--- TASK STATEMENT ---
Every line below containing the word "theme" should be found and copied.

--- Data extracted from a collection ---
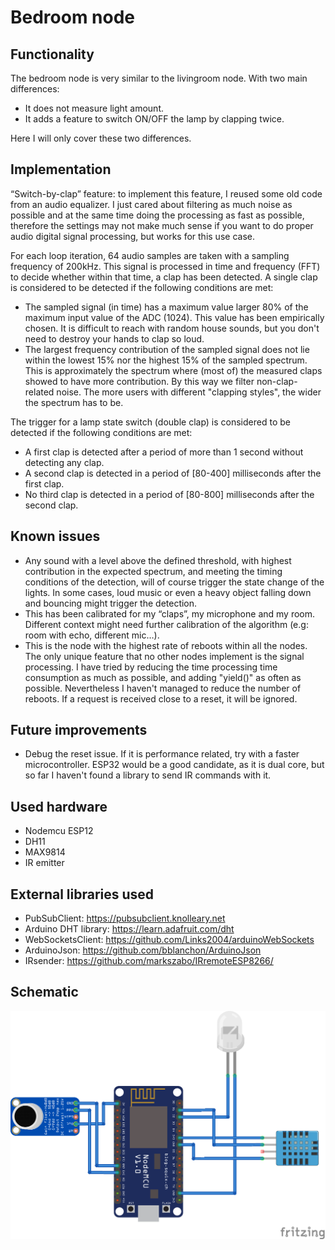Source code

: # Bedroom node

## Functionality
The bedroom node is very similar to the livingroom node. With two main differences:
* It does not measure light amount.
* It adds a feature to switch ON/OFF the lamp by clapping twice.

Here I will only cover these two differences.

## Implementation
“Switch-by-clap” feature:  to implement this feature, I reused some old code from an audio equalizer. I just cared about filtering as much noise as possible and at the same time doing the processing as fast as possible, therefore the settings may not make much sense if you want to do proper audio digital signal processing, but works for this use case.

For each loop iteration, 64 audio samples are taken with a sampling frequency of 200kHz. This signal is processed in time and frequency (FFT) to decide whether within that time, a clap has been detected. A single clap is considered to be detected if the following conditions are met:
* The sampled signal (in time) has a maximum value larger 80% of the maximum input value of the ADC (1024). This value has been empirically chosen. It is difficult to reach with random house sounds, but you don't need to destroy your hands to clap so loud.
* The largest frequency contribution of the sampled signal does not lie within the lowest 15% nor the highest 15% of the sampled spectrum. This is approximately the spectrum where (most of) the measured claps showed to have more contribution. By this way we filter non-clap-related noise. The more users with different "clapping styles", the wider the spectrum has to be.

The trigger for a lamp state switch (double clap) is considered to be detected if the following conditions are met:
* A first clap is detected after a period of more than 1 second without detecting any clap.
* A second clap is detected in a period of [80-400] milliseconds after the first clap.
* No third clap is detected in a period of [80-800] milliseconds after the second clap.


## Known issues
* Any sound with a level above the defined threshold, with highest contribution in the expected spectrum, and meeting the timing conditions of the detection, will of course trigger the state change of the lights. In some cases, loud music or even a heavy object falling down and bouncing might trigger the detection.
* This has been calibrated for my “claps”, my microphone and my room. Different context might need further calibration of the algorithm (e.g: room with echo, different mic…).
* This is the node with the highest rate of reboots within all the nodes. The only unique feature that no other nodes implement is the signal processing. I have tried by reducing the time processing time consumption as much as possible, and adding "yield()" as often as possible. Nevertheless I haven't managed to reduce the number of reboots. If a request is received close to a reset, it will be ignored.

## Future improvements
* Debug the reset issue. If it is performance related, try with a faster microcontroller. ESP32 would be a good candidate, as it is dual core, but so far I haven't found a library to send IR commands with it.

## Used hardware
* Nodemcu ESP12
* DH11
* MAX9814
* IR emitter

## External libraries used
* PubSubClient: https://pubsubclient.knolleary.net
* Arduino DHT library: https://learn.adafruit.com/dht
* WebSocketsClient: https://github.com/Links2004/arduinoWebSockets
* ArduinoJson: https://github.com/bblanchon/ArduinoJson
* IRsender: https://github.com/markszabo/IRremoteESP8266/

## Schematic
![Alt text](wiring.png)
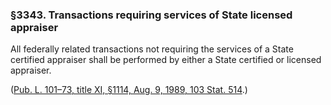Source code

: ### §3343. Transactions requiring services of State licensed appraiser ###

All federally related transactions not requiring the services of a State certified appraiser shall be performed by either a State certified or licensed appraiser.

([Pub. L. 101–73, title XI, §1114, Aug. 9, 1989, 103 Stat. 514](/statviewer.htm?volume=103&page=514).)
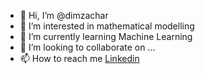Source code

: - 👋 Hi, I’m @dimzachar
- 👀 I’m interested in mathematical modelling
- 🌱 I’m currently learning Machine Learning
- 💞️ I’m looking to collaborate on ...
- 📫 How to reach me [Linkedin](https://www.linkedin.com/in/zacharenakis/)

<!---
dimzachar/dimzachar is a ✨ special ✨ repository because its `README.md` (this file) appears on your GitHub profile.
You can click the Preview link to take a look at your changes.
--->
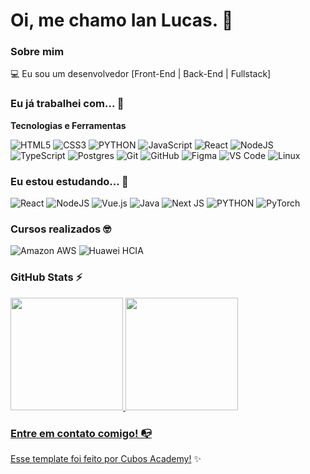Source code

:
# Oi, me chamo Ian Lucas. 👋

### Sobre mim

💻 Eu sou um desenvolvedor [Front-End | Back-End | Fullstack]

<!-- Isso é um comentário, não irá aparecer no seu perfil
(Abaixo você seleciona o curso que você está fazendo no momento) 

🎓 Eu estudo [[Análise e Desenvolvimento de Sistemas]

🔎 Também sou curioso sobre [Temas que você gosta]

✒️ Eu gosto de no meu tempo livre [Coisas que você gosta de fazer no tempo livre];

<!--📚 Lendo: [Livro que está lendo atualmente]-->

### Eu já trabalhei com... 🔧

**Tecnologias e Ferramentas**

<!-- (Aqui você pode adicionar tecnologias que aprendeu no curso, já listamos algumas delas, e outras que já domina)) -->

![HTML5](https://img.shields.io/badge/html5-%23E34F26.svg?style=for-the-badge&logo=html5&logoColor=white)
![CSS3](https://img.shields.io/badge/css3-%231572B6.svg?style=for-the-badge&logo=css3&logoColor=white)
![PYTHON](https://img.shields.io/badge/python-%23316192.svg?style=for-the-badge&logo=python&logoColor=white)
![JavaScript](https://img.shields.io/badge/javascript-%23323330.svg?style=for-the-badge&logo=javascript&logoColor=%23F7DF1E)
![React](https://img.shields.io/badge/react-%2320232a.svg?style=for-the-badge&logo=react&logoColor=%2361DAFB)
![NodeJS](https://img.shields.io/badge/node.js-6DA55F?style=for-the-badge&logo=node.js&logoColor=white)
![TypeScript](https://img.shields.io/badge/typescript-%23007ACC.svg?style=for-the-badge&logo=typescript&logoColor=white)
![Postgres](https://img.shields.io/badge/postgres-%23316192.svg?style=for-the-badge&logo=postgresql&logoColor=white)
![Git](https://img.shields.io/badge/git-%23F05033.svg?style=for-the-badge&logo=git&logoColor=white)
![GitHub](https://img.shields.io/badge/github-%23121011.svg?style=for-the-badge&logo=github&logoColor=white)
![Figma](https://img.shields.io/badge/figma-%23F24E1E.svg?style=for-the-badge&logo=figma&logoColor=white)
![VS Code](https://img.shields.io/badge/VS%20Code-0078d7.svg?style=for-the-badge&logo=visual-studio-code&logoColor=white)
![Linux](https://img.shields.io/badge/Linux-FCC624?style=for-the-badge&logo=linux&logoColor=black)

<!-- (Já colocar tecnologias do On Demand que aprende no curso)) -->

### Eu estou estudando... 🧩
<!-- (Aqui você pode adicionar tecnologias que está estudando, inclusive para aumentar essa lista você listamos algumas das tecnologias ensinadas na nossa [Assinatura On Demand](https://cubos.academy/cubosondemand)) -->

![React](https://img.shields.io/badge/react-%2320232a.svg?style=for-the-badge&logo=react&logoColor=%2361DAFB)
![NodeJS](https://img.shields.io/badge/node.js-6DA55F?style=for-the-badge&logo=node.js&logoColor=white)
![Vue.js](https://img.shields.io/badge/vuejs-%2335495e.svg?style=for-the-badge&logo=vuedotjs&logoColor=%234FC08D)
![Java](https://img.shields.io/badge/java-%23ED8B00.svg?style=for-the-badge&logo=openjdk&logoColor=white)
![Next JS](https://img.shields.io/badge/Next-black?style=for-the-badge&logo=next.js&logoColor=white)
![PYTHON](https://img.shields.io/badge/python-%23316192.svg?style=for-the-badge&logo=python&logoColor=white)
![PyTorch](https://img.shields.io/badge/PyTorch-EE4C2C?style=for-the-badge&logo=pytorch&logoColor=white)


<!-- (Você pode adicionar novas tecnologias insira ![Nome da Tecnologia](https://img.shields.io/badge/-[Nome da tecnologia]-[Cor do fundo]?style=flat-square&logo=[Nome da tecnologia])) -->

### Cursos realizados 🤓
![Amazon AWS](https://img.shields.io/badge/Amazon_AWS-FF9900?style=for-the-badge&logo=amazonaws&logoColor=white)
![Huawei HCIA](https://img.shields.io/badge/Huawei-FF0000?style=for-the-badge&logo=huawei&logoColor=white)

<!-- (Aqui você pode adicionar cursos que você já fez) -->
<!--
Substitua o usuário lbguilherme pelo seu usuário no GitHub.
-->

### GitHub Stats ⚡
<div>
<a href="https://github.com/ianlucasalmeida">
<img height="180em" src="https://github-readme-stats.vercel.app/api/top-langs/?username=ianlucasalmeida&layout=compact&langs_count=7&theme=dracula"/>
<img height="180em" src="https://github-readme-stats.vercel.app/api?username=ianlucasalmeida&show_icons=true&theme=dracula&include_all_commits=true&count_private=true"/>
</div>

### Entre em contato comigo! 📭


Esse template foi feito por <a href="https://cubos.academy/" target="_blank">Cubos Academy!</a> ✨

<!--

![Ian's GitHub stats](https://github-readme-stats.vercel.app/api?username=ianlucasalmeida&show_icons=true&theme=radical)
[![Top Langs](https://github-readme-stats.vercel.app/api/top-langs/?username=ianlucasalmeida&layout=donut)](https://github.com/ianlucasalmeida/github-readme-stats)

**academy-readme-template** is a ✨ _special_ ✨ repository because its `README.md` (this file) appears on your GitHub profile.
-->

--- WRITTEN ANSWER ---
<img height="180em" src="https://github-readme-stats.vercel.app/api/top-langs/?username=ianlucasalmeida&layout=compact&langs_count=7&theme=dracula"/>
<img height="180em" src="https://github-readme-stats.vercel.app/api?username=ianlucasalmeida&show_icons=true&theme=dracula&include_all_commits=true&count_private=true"/>
![Ian's GitHub stats](https://github-readme-stats.vercel.app/api?username=ianlucasalmeida&show_icons=true&theme=radical)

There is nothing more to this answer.